Mientras escribía Historias de Ciconia experimenté momentos de desaliento y de muchas dudas. ¿Realmente merecía la pena escribir una novela con una estructura tan compleja? ¿Era necesario dar vida a tantos personajes (120) en tan pocas páginas? Presentía que el mío iba a ser un esfuerzo baldío. Contra todo pronóstico, en algunos círculos ha sido bien entendida y apreciada. Un ejemplo lo tuve el pasado sábado en La Plata, esa preciosa ciudad argentina que vive injustamente a la sombra de su hermana mayor: Buenos Aires.

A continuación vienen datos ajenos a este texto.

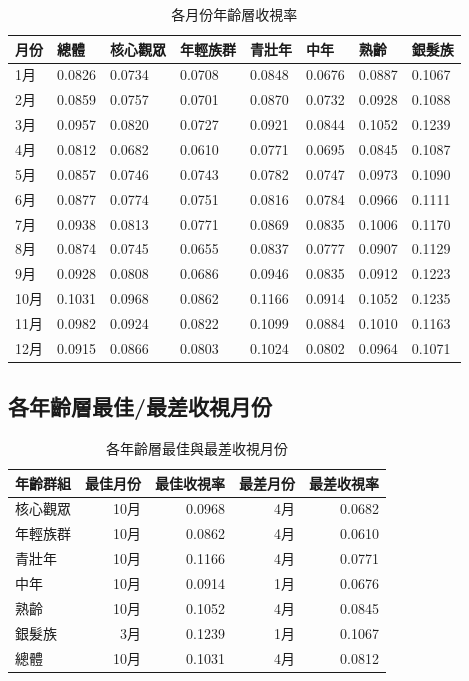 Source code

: \documentclass[11pt,a4paper]{article}
\begin{document}
\begin{table}[H]
\centering
\caption{各月份年齡層收視率}
\tiny
\begin{adjustbox}{width=\textwidth,center}
\begin{tabular}{lC{1.2cm}C{1.2cm}C{1.2cm}C{1.2cm}C{1.2cm}C{1.2cm}C{1.2cm}}
\toprule
\textbf{月份} & \textbf{總體} & \textbf{核心觀眾} & \textbf{年輕族群} & \textbf{青壯年} & \textbf{中年} & \textbf{熟齡} & \textbf{銀髮族} \\
\midrule
1月 & 0.0826 & 0.0734 & 0.0708 & 0.0848 & 0.0676 & 0.0887 & 0.1067 \\
2月 & 0.0859 & 0.0757 & 0.0701 & 0.0870 & 0.0732 & 0.0928 & 0.1088 \\
3月 & 0.0957 & 0.0820 & 0.0727 & 0.0921 & 0.0844 & 0.1052 & 0.1239 \\
4月 & 0.0812 & 0.0682 & 0.0610 & 0.0771 & 0.0695 & 0.0845 & 0.1087 \\
5月 & 0.0857 & 0.0746 & 0.0743 & 0.0782 & 0.0747 & 0.0973 & 0.1090 \\
6月 & 0.0877 & 0.0774 & 0.0751 & 0.0816 & 0.0784 & 0.0966 & 0.1111 \\
7月 & 0.0938 & 0.0813 & 0.0771 & 0.0869 & 0.0835 & 0.1006 & 0.1170 \\
8月 & 0.0874 & 0.0745 & 0.0655 & 0.0837 & 0.0777 & 0.0907 & 0.1129 \\
9月 & 0.0928 & 0.0808 & 0.0686 & 0.0946 & 0.0835 & 0.0912 & 0.1223 \\
10月 & 0.1031 & 0.0968 & 0.0862 & 0.1166 & 0.0914 & 0.1052 & 0.1235 \\
11月 & 0.0982 & 0.0924 & 0.0822 & 0.1099 & 0.0884 & 0.1010 & 0.1163 \\
12月 & 0.0915 & 0.0866 & 0.0803 & 0.1024 & 0.0802 & 0.0964 & 0.1071 \\

\bottomrule
\end{tabular}
\end{adjustbox}
\end{table}

\subsection{各年齡層最佳/最差收視月份}

\begin{table}[H]
\centering
\caption{各年齡層最佳與最差收視月份}
\begin{tabular}{lrrrr}
\toprule
年齡群組 & 最佳月份 & 最佳收視率 & 最差月份 & 最差收視率 \\
\midrule
核心觀眾 & 10月 & 0.0968 & 4月 & 0.0682 \\
年輕族群 & 10月 & 0.0862 & 4月 & 0.0610 \\
青壯年 & 10月 & 0.1166 & 4月 & 0.0771 \\
中年 & 10月 & 0.0914 & 1月 & 0.0676 \\
熟齡 & 10月 & 0.1052 & 4月 & 0.0845 \\
銀髮族 & 3月 & 0.1239 & 1月 & 0.1067 \\
總體 & 10月 & 0.1031 & 4月 & 0.0812 \\

\bottomrule
\end{tabular}
\end{table}
\end{document}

El acto tuvo lugar en un lugar soberbio, el Palacio de la Municipalidad, que mira a la Catedral, de estilo neogótico, la más grande de América. Decía que el Palacio de la Municipalidad es soberbio. Soberbio y frío. Por suerte, tal como me advirtió Stella Maris Velazco (¡qué gran mujer!), cabeza visible de la organización, el calor humano pronto haría acto de presencia. Y así fue. Poco a poco fui acostumbrándome a que los asistentes, extremeños o descendientes de extremeños, conocieran los lugares descritos en la novela: El Santuario de la Montaña, La Sierra de la Mosca, El Parque de Cánovas (camuflado bajo el nombre de El Parque de Asturias), La Plaza de Italia- Me resultaba realmente extraño que personas de otro continente, por muy vinculadas que estén con Extremadura, sintieran cercanas las claves del libro. Por momentos tuve la sensación no de estar en La Plata sino en la propia Ciconia. O Siconia, que es como la novela salió anunciada en el folleto de Festejos de la Hispanidad. Siconia es un bonito nombre. Y es que los platenses son así: tienen buen gusto hasta para las erratas.